= Oleg Zherebtsov =

Oleg Zherebtsov (born 21 May 1968) is a Russian businessman, founder of hypermarkets "Lenta" and "Norma", the European sailing champion in 2012 at 12 meters class, the founder of the Association SB20 in Russia, and General Director of the Pharmaceutical Company Solopharm.

Oleg was born in Bryansk, Russia.

==Business Ventures==

Zherebtsov Oleg founded "Lenta" on 25 October 1993 in St. Petersburg. In 2007, 10 hypermarkets were opened (three of them in St. Petersburg), in 2008 — 8. By this time in Russia there were already 32 existing hypermarkets. In May 2007 the European Bank for reconstruction and development bought a share in "Lenta" for $125 million, estimated to be 11–14% of the share capital. At the end of December 2008, the company "Lenta" was included in the list of companies that would receive state support during the economic crisis. In October 2009, Oleg Zherebtsov sold his part in "Lenta" to the consilium investment funds TPQ and VTB Capital.

Oleg Zherebtsov founded the company "Norma" in 2005. In 2007, it opened its first store in St. Petersburg. In 2011 Oleg Zherebtsov sold his assets in the company "Norm".

In 2010 Oleg Zherebtsov created the company "Solopharm" for the production of pharmaceutical products.

==Sailing career==

Oleg Zherebtsov started sailing in 2007. In 2008 Zherebtsov participated in the Volvo Ocean Race, a race around the world, founding Team Russia and serving as the pitman and second bowman. Related to the Volvo Ocean Race, the Far East Russia Orca Project (co-founded by a member of the Whale and Dolphin Conservation Society which was the sponsor of Team Russia) named an Orca after Zherebtsov.

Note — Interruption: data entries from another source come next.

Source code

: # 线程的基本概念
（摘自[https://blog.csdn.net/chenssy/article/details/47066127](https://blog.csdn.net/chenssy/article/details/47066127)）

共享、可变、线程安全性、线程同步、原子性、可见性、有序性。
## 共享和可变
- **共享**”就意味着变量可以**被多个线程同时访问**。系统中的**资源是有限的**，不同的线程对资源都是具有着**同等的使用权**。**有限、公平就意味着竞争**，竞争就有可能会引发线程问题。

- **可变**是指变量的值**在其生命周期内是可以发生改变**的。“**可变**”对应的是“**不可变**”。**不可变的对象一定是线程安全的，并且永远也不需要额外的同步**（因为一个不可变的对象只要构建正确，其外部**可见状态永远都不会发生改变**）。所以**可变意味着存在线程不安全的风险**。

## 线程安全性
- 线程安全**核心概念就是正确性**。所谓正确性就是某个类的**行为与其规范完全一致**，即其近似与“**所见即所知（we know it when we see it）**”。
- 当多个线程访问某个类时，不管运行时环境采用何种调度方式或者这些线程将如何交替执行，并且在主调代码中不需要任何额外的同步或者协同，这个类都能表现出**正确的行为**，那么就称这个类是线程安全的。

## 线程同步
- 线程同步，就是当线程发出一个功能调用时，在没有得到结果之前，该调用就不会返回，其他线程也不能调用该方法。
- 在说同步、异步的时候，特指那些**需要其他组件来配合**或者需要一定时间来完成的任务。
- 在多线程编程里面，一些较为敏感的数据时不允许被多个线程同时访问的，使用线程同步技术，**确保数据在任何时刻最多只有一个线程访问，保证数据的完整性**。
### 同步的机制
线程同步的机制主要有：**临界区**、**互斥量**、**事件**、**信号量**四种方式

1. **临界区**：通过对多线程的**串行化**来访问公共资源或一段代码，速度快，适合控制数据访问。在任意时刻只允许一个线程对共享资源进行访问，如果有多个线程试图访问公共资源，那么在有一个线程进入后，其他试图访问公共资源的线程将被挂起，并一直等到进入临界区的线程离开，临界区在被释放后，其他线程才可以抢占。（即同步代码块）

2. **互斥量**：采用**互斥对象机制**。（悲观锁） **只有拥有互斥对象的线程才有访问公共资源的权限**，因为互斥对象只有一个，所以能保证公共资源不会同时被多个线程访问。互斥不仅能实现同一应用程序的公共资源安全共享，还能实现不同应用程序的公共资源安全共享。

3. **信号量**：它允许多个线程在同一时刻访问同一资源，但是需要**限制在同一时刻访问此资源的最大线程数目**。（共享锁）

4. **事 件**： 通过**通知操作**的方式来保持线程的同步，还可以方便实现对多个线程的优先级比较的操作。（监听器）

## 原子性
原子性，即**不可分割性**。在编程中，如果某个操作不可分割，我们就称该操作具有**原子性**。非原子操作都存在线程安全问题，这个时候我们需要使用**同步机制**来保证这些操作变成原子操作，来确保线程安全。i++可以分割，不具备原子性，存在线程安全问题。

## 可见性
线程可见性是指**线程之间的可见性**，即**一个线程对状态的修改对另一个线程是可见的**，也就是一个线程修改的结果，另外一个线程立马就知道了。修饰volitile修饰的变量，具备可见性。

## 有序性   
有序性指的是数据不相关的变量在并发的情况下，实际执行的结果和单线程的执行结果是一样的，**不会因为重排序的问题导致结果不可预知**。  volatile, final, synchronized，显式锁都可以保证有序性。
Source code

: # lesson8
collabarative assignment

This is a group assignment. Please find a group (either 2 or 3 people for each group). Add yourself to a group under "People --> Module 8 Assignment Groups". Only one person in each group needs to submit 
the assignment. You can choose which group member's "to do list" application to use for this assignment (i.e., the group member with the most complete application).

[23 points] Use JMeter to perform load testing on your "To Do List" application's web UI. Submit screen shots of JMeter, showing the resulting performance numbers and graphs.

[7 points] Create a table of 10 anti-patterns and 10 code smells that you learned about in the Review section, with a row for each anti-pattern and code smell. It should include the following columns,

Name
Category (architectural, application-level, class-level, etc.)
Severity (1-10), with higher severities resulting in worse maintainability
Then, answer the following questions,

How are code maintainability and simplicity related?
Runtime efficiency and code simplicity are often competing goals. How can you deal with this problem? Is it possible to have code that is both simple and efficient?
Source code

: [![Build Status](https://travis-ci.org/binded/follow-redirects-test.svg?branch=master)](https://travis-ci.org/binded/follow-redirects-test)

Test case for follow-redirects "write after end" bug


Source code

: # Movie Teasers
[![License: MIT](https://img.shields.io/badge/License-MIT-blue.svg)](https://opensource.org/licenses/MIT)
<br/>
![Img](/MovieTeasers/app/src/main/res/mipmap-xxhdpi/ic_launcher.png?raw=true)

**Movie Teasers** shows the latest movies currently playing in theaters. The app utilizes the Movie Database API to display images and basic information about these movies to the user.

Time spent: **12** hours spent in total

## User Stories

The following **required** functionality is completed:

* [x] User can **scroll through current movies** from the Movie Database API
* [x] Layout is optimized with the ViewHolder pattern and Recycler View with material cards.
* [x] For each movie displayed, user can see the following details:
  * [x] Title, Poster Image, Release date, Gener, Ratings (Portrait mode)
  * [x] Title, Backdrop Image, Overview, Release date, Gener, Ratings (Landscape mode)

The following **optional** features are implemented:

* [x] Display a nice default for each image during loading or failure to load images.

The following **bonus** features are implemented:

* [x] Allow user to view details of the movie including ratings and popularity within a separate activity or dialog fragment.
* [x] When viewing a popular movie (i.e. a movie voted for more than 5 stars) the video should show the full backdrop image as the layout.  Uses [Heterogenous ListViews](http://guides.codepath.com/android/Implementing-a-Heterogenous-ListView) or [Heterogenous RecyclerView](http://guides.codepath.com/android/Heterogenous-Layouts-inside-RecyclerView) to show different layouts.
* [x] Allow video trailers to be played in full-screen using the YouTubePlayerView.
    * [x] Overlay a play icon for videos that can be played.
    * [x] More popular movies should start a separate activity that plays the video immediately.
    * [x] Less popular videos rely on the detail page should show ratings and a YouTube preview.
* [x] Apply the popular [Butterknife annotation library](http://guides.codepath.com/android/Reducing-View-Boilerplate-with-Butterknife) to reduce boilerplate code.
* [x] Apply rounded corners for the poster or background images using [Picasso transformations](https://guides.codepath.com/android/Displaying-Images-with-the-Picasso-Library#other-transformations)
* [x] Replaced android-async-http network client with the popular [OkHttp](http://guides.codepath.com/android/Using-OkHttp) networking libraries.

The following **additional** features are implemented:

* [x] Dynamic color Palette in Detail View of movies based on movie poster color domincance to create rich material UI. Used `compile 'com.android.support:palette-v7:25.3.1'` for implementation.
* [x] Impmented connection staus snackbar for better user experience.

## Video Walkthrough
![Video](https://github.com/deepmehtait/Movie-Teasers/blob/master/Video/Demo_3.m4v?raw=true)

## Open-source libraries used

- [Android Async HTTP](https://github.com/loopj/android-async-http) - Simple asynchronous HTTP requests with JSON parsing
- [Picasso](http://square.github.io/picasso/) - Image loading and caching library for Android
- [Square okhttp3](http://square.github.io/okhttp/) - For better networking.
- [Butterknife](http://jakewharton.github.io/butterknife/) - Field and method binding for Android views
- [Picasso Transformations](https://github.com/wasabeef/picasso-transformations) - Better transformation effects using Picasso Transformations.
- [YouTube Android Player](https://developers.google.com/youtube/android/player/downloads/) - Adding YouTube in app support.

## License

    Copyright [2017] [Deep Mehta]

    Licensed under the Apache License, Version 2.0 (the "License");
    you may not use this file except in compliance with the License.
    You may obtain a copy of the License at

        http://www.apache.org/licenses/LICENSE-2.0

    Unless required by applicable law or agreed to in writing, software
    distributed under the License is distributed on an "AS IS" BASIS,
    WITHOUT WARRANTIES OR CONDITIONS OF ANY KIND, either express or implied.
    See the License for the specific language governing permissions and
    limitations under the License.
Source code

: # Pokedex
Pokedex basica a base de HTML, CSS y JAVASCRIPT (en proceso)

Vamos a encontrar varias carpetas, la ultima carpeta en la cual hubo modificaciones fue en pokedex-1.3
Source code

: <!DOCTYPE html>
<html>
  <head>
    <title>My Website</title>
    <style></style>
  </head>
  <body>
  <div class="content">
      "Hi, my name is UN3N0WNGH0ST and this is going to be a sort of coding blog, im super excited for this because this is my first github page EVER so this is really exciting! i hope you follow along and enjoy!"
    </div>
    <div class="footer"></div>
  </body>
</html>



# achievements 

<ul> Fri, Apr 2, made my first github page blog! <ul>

In 2009 and 2010, he received first place in the championship of Russia in the national class Em-ka. In 2011, Zherebtsov took second place overall in the Laser SB3 Pre World Regatta with his teammates Maria Rudskaia, Eugeni Didyk, and Rodion Luka at the helm of the Team Russia boat. Luka and Zherebtsov went on to take first place in the 2012 SB20 European Championships held in September with teammates with Anna Stepanova and Andre Klochko, followed by 3rd place in the SB20 worlds 2012 held in December.